In addition, the JSF official documentation on the thread pool is as follows:

Combined with JSF source code and JSF official documentation, we can know that the blocking queue of JSF-BZ thread pool uses SynchronousQueue , which is a synchronous blocking queue, in which each put must wait for a take, and vice versa. The JSF-BZ thread pool uses the scalable queue-free thread pool by default, and the initial number of threads is 20. Then when JSF goes online, a large number of concurrent requests come in, and the initialization threads are far from enough, so a large number of threads are created.

Now that we know that it is caused by insufficient number of JSF thread pool initialization threads, we can consider preheating the JSF thread pool when the application starts, that is to say, create a sufficient number of threads for backup when the application starts. By consulting the JSF source code, we found the following ways to warm up the JSF thread pool:

// 从Spring上下文获取JSF ServerBean,可能有多个
Map<String, ServerBean> serverBeanMap = applicationContext.getBeansOfType(ServerBean.class);
if (CollectionUtils.isEmpty(serverBeanMap)) {
    log.error("application preheat, jsf thread pool preheat failed, serverBeanMap is empty.");
    return;
}

// 遍历所有serverBean,分别做预热处理
serverBeanMap.forEach((serverBeanName, serverBean) -> {
    if (Objects.isNull(serverBean)) {
        log.error("application preheat, jsf thread pool preheat failed, serverBean is null, serverBeanName:{}", serverBeanName);
        return;
    }
    // 启动ServerBean,启动后才可以获取到Server
    serverBean.start();
    Server server = serverBean.getServer();
    if (Objects.isNull(server)) {
        log.error("application preheat, jsf thread pool preheat failed, JSF Server is null, serverBeanName:{}", serverBeanName);
        return;
    }

    ServerTransportConfig serverTransportConfig = server.getTransportConfig();
    if (Objects.isNull(serverTransportConfig)) {
        log.error("application preheat, jsf thread pool preheat failed, serverTransportConfig is null, serverBeanName:{}", serverBeanName);
        return;
    }
    // 获取JSF业务线程池
    ThreadPoolExecutor businessPool = BusinessPool.getBusinessPool(serverTransportConfig);
    if (Objects.isNull(businessPool)) {
        log.error("application preheat, jsf biz pool preheat failed, businessPool is null, serverBeanName:{}", serverBeanName);
        return;
    }

    int corePoolSize = businessPool.getCorePoolSize();
    int maxCorePoolSize = Math.max(corePoolSize, 500);

    if (maxCorePoolSize > corePoolSize) {
        // 设置JSF server核心线程数
        businessPool.setCorePoolSize(maxCorePoolSize);
    }
    // 初始化JSF业务线程池所有核心线程
    if (businessPool.getPoolSize() < maxCorePoolSize) {
        businessPool.prestartAllCoreThreads();
    }
}


Clue 3: After the JSF-BZ thread pool is warmed up, the number of JVM threads still increases when JSF goes online

Continue to use the jstack command tool to view the thread stack.

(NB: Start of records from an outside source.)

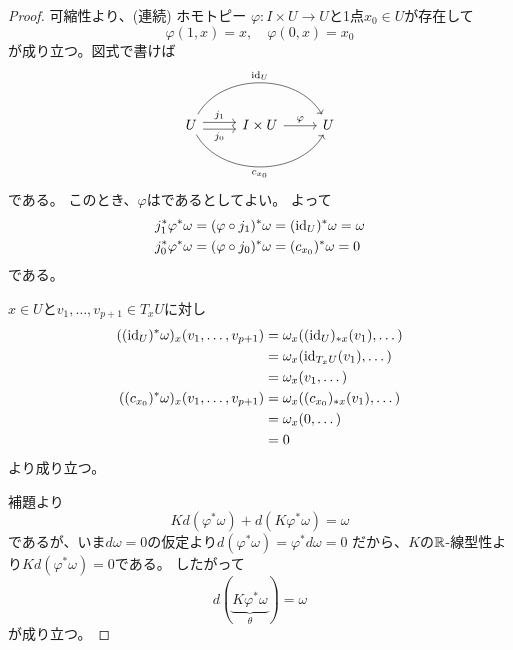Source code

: \documentclass[report]{jlreq}
\begin{document}
\begin{proof}
    可縮性より、(連続) ホモトピー
    $\varphi \colon I \times U \to U$と1点$x_0 \in U$が存在して
    \begin{equation}
        \varphi(1, x) = x,
        \quad
        \varphi(0, x) = x_0
    \end{equation}
    が成り立つ。図式で書けば
    \begin{equation}
        \begin{tikzcd}[row sep=large]
            U \ar[shift left]{r}{j_1}
                \ar[shift right]{r}[swap]{j_0}
                \ar[bend left=60]{rr}{\id_U}
                \ar[bend right=60]{rr}[swap]{c_{x_0}}
                & I \times U \ar{r}{\varphi}
                & U
        \end{tikzcd}
    \end{equation}
    である。
    このとき、$\varphi$は{\smooth}であるとしてよい\footnotemark{}。
    よって
    \begin{alignat}{1}
        j_1^* \varphi^* \omega
            &= (\varphi \circ j_1)^* \omega
            = (\mathrm{id}_U)^* \omega
            = \omega \\
        j_0^* \varphi^* \omega
            &= (\varphi \circ j_0)^* \omega
            = (c_{x_0})^* \omega
            = 0
    \end{alignat}
    である。
    \begin{innerproof}
        $x \in U$と$v_1, \dots, v_{p + 1} \in T_xU$に対し
        \begin{alignat}{1}
            ((\mathrm{id}_U)^* \omega)_x (v_1, \dots, v_{p + 1})
                &= \omega_{x} ((\mathrm{id}_U)_{*x} (v_1), \dots) \\
                &= \omega_{x} (\mathrm{id}_{T_xU} (v_1), \dots) \\
                &= \omega_{x} (v_1, \dots) \\
            ((c_{x_0})^* \omega)_x (v_1, \dots, v_{p + 1})
                &= \omega_{x} ((c_{x_0})_{*x} (v_1), \dots) \\
                &= \omega_{x} (0, \dots) \\
                &= 0
        \end{alignat}
        より成り立つ。
    \end{innerproof}
    補題より
    \begin{equation}
        K d(\varphi^* \omega) + d(K \varphi^* \omega) = \omega
    \end{equation}
    であるが、いま$d\omega = 0$の仮定より$d(\varphi^* \omega) = \varphi^* d\omega = 0$
    だから、$K$の$\mathbb{R}$-線型性より$K d(\varphi^* \omega) = 0$である。
    したがって
    \begin{equation}
        d(\underbrace{K \varphi^* \omega}_{\theta}) = \omega
    \end{equation}
    が成り立つ。
\end{proof}
\end{document}

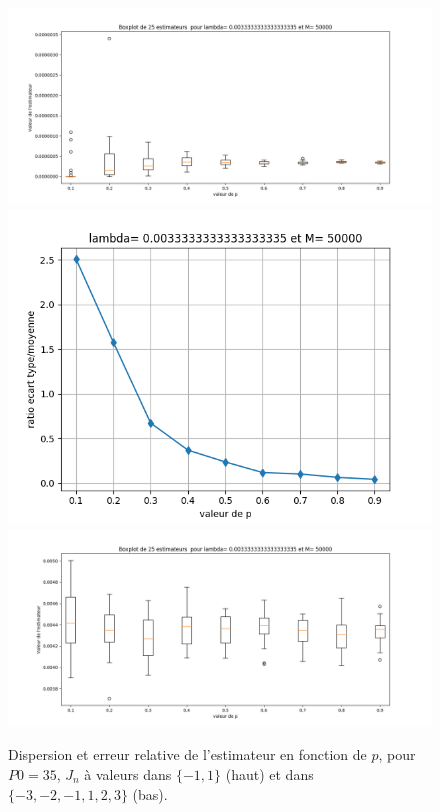 \documentclass[a4paper,11pt]{article}
\begin{document}
\begin{figure}
\begin{center}
\caption{Dispersion et erreur relative de l'estimateur en fonction de $p$, pour $P0=35$, $J_n$ à valeurs dans $\{-1,1\}$ (haut) et dans $\{-3,-2,-1,1,2,3\}$ (bas). }
\includegraphics[scale=0.25]{"Q1 MCMC IC i0 boxplot"}
\includegraphics[scale=0.4]{"Q1 MCMC IC i0 precision"}
\includegraphics[scale=0.25]{"Q1 MCMC IC i1 boxplot"}

\end{center}
\end{figure}
\end{document}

After comparison, it can be found that the number of threads that have increased is the JSF-SEV-WORKER thread:

"JSF-SEV-WORKER-139-T-129" #1295 daemon prio=5 os_prio=0 tid=0x00007ef66000b800 nid=0x7289 runnable [0x00007ef627cf8000]
   java.lang.Thread.State: RUNNABLE
	at sun.nio.ch.EPollArrayWrapper.epollWait(Native Method)
	at sun.nio.ch.EPollArrayWrapper.poll(EPollArrayWrapper.java:269)
	at sun.nio.ch.EPollSelectorImpl.doSelect(EPollSelectorImpl.java:79)
	at sun.nio.ch.SelectorImpl.lockAndDoSelect(SelectorImpl.java:86)
	- locked <0x0000000644f558b8> (a io.netty.channel.nio.SelectedSelectionKeySet)
	- locked <0x0000000641eaaca0> (a java.util.Collections$UnmodifiableSet)
	- locked <0x0000000641eaab88> (a sun.nio.ch.EPollSelectorImpl)
	at sun.nio.ch.SelectorImpl.select(SelectorImpl.java:97)
	at sun.nio.ch.SelectorImpl.select(SelectorImpl.java:101)
	at io.netty.channel.nio.SelectedSelectionKeySetSelector.select(SelectedSelectionKeySetSelector.java:68)
	at io.netty.channel.nio.NioEventLoop.select(NioEventLoop.java:805)
	at io.netty.channel.nio.NioEventLoop.run(NioEventLoop.java:457)
	at io.netty.util.concurrent.SingleThreadEventExecutor$4.run(SingleThreadEventExecutor.java:989)
	at io.netty.util.internal.ThreadExecutorMap$2.run(ThreadExecutorMap.java:74)
	at java.lang.Thread.run(Thread.java:745)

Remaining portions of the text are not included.